## EXERCISE GOAL
From the records that follow, copy every line that contains the word "docs".

::: SUPPLIED MATERIAL

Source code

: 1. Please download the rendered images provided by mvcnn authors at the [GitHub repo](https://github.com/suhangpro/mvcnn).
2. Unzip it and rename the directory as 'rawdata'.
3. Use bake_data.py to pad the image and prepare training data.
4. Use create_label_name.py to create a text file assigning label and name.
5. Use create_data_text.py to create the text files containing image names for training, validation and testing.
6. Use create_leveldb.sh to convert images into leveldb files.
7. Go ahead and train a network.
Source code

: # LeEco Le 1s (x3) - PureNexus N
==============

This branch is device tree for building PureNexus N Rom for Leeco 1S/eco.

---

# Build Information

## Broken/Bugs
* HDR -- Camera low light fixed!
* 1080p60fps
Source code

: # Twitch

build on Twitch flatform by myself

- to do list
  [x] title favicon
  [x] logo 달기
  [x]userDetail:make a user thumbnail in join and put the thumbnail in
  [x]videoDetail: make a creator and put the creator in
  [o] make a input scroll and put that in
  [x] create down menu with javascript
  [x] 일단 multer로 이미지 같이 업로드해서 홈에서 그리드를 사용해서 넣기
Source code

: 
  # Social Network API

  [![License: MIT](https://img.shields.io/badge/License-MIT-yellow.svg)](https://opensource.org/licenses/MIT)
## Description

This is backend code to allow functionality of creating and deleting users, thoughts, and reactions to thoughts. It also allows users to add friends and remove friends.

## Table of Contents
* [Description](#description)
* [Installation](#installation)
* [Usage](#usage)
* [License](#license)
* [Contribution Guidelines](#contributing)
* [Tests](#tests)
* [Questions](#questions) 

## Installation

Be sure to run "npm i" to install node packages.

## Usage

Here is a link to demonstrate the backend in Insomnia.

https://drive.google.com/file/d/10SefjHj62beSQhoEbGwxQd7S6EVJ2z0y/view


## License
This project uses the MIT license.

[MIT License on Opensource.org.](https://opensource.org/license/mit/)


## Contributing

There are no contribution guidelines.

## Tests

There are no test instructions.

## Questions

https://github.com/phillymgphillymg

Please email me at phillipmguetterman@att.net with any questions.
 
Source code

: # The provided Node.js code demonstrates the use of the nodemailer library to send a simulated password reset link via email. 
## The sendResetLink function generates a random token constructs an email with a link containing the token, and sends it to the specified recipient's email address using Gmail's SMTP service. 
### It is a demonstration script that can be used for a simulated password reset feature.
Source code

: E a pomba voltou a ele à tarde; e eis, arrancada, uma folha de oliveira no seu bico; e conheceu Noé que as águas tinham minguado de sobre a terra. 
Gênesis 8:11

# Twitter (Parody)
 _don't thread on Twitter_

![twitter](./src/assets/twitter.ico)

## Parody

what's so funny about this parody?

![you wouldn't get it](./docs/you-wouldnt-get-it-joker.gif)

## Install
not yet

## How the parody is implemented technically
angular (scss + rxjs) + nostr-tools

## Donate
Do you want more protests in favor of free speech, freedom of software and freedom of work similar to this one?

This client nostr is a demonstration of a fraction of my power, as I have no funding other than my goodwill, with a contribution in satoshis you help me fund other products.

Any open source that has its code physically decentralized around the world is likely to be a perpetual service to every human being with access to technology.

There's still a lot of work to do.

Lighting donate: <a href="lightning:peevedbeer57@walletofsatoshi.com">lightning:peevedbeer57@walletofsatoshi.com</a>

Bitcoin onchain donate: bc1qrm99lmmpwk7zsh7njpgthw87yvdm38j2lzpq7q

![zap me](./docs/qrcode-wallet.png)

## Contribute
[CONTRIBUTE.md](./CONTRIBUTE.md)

::::::

## WORKED SOLUTION
![you wouldn't get it](./docs/you-wouldnt-get-it-joker.gif)
![zap me](./docs/qrcode-wallet.png)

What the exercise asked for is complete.